:: What to produce ::
Word for word, set down the entries that follow.

:: Provided information ::
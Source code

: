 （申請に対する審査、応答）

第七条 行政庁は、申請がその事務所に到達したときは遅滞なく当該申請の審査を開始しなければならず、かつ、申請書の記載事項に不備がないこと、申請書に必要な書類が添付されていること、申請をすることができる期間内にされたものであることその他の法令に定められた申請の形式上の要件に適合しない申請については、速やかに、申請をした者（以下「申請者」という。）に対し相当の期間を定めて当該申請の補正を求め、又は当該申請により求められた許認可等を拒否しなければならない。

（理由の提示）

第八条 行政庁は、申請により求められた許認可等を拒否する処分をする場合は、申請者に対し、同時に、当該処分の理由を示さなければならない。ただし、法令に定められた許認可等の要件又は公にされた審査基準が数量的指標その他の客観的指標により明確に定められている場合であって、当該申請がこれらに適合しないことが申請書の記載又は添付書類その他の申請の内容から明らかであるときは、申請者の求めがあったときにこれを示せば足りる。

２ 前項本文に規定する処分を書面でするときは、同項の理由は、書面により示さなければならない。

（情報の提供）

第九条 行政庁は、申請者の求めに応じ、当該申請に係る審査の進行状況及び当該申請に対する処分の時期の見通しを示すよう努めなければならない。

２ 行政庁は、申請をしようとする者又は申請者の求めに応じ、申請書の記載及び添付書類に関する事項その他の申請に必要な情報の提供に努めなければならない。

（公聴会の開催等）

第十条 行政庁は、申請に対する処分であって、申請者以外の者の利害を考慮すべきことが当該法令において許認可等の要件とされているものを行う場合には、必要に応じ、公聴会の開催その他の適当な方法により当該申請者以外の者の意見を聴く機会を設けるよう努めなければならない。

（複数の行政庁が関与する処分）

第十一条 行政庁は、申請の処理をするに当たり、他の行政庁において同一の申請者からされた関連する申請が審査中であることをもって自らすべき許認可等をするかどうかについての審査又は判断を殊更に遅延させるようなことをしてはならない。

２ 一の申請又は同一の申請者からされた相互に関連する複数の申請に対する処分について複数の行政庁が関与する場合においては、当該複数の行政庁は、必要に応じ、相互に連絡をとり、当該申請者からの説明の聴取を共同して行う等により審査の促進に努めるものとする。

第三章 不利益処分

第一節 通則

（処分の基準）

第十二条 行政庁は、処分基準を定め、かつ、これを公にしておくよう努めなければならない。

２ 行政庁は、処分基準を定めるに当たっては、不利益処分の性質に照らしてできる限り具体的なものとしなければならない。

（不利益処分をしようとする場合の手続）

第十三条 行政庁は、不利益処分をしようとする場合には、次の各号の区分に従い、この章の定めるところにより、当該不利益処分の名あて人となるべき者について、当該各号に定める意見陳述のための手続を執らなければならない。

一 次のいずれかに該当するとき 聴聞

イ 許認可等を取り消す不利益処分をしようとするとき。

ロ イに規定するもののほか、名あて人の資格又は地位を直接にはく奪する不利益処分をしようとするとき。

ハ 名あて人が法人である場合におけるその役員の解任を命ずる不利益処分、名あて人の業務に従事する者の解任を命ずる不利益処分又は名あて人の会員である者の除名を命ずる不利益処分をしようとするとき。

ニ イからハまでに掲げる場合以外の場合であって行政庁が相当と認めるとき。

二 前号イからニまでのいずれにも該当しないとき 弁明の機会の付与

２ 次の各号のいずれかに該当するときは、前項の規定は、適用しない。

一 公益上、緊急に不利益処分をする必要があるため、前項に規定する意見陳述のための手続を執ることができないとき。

:: Answer to the exercise ::
Source code

: （申請に対する審査、応答）

第七条 行政庁は、申請がその事務所に到達したときは遅滞なく当該申請の審査を開始しなければならず、かつ、申請書の記載事項に不備がないこと、申請書に必要な書類が添付されていること、申請をすることができる期間内にされたものであることその他の法令に定められた申請の形式上の要件に適合しない申請については、速やかに、申請をした者（以下「申請者」という。）に対し相当の期間を定めて当該申請の補正を求め、又は当該申請により求められた許認可等を拒否しなければならない。

（理由の提示）

第八条 行政庁は、申請により求められた許認可等を拒否する処分をする場合は、申請者に対し、同時に、当該処分の理由を示さなければならない。ただし、法令に定められた許認可等の要件又は公にされた審査基準が数量的指標その他の客観的指標により明確に定められている場合であって、当該申請がこれらに適合しないことが申請書の記載又は添付書類その他の申請の内容から明らかであるときは、申請者の求めがあったときにこれを示せば足りる。

２ 前項本文に規定する処分を書面でするときは、同項の理由は、書面により示さなければならない。

（情報の提供）

第九条 行政庁は、申請者の求めに応じ、当該申請に係る審査の進行状況及び当該申請に対する処分の時期の見通しを示すよう努めなければならない。

２ 行政庁は、申請をしようとする者又は申請者の求めに応じ、申請書の記載及び添付書類に関する事項その他の申請に必要な情報の提供に努めなければならない。

（公聴会の開催等）

第十条 行政庁は、申請に対する処分であって、申請者以外の者の利害を考慮すべきことが当該法令において許認可等の要件とされているものを行う場合には、必要に応じ、公聴会の開催その他の適当な方法により当該申請者以外の者の意見を聴く機会を設けるよう努めなければならない。

（複数の行政庁が関与する処分）

第十一条 行政庁は、申請の処理をするに当たり、他の行政庁において同一の申請者からされた関連する申請が審査中であることをもって自らすべき許認可等をするかどうかについての審査又は判断を殊更に遅延させるようなことをしてはならない。

２ 一の申請又は同一の申請者からされた相互に関連する複数の申請に対する処分について複数の行政庁が関与する場合においては、当該複数の行政庁は、必要に応じ、相互に連絡をとり、当該申請者からの説明の聴取を共同して行う等により審査の促進に努めるものとする。

第三章 不利益処分

第一節 通則

（処分の基準）

第十二条 行政庁は、処分基準を定め、かつ、これを公にしておくよう努めなければならない。

２ 行政庁は、処分基準を定めるに当たっては、不利益処分の性質に照らしてできる限り具体的なものとしなければならない。

（不利益処分をしようとする場合の手続）

第十三条 行政庁は、不利益処分をしようとする場合には、次の各号の区分に従い、この章の定めるところにより、当該不利益処分の名あて人となるべき者について、当該各号に定める意見陳述のための手続を執らなければならない。

一 次のいずれかに該当するとき 聴聞

イ 許認可等を取り消す不利益処分をしようとするとき。

ロ イに規定するもののほか、名あて人の資格又は地位を直接にはく奪する不利益処分をしようとするとき。

ハ 名あて人が法人である場合におけるその役員の解任を命ずる不利益処分、名あて人の業務に従事する者の解任を命ずる不利益処分又は名あて人の会員である者の除名を命ずる不利益処分をしようとするとき。

ニ イからハまでに掲げる場合以外の場合であって行政庁が相当と認めるとき。

二 前号イからニまでのいずれにも該当しないとき 弁明の機会の付与

２ 次の各号のいずれかに該当するときは、前項の規定は、適用しない。

一 公益上、緊急に不利益処分をする必要があるため、前項に規定する意見陳述のための手続を執ることができないとき。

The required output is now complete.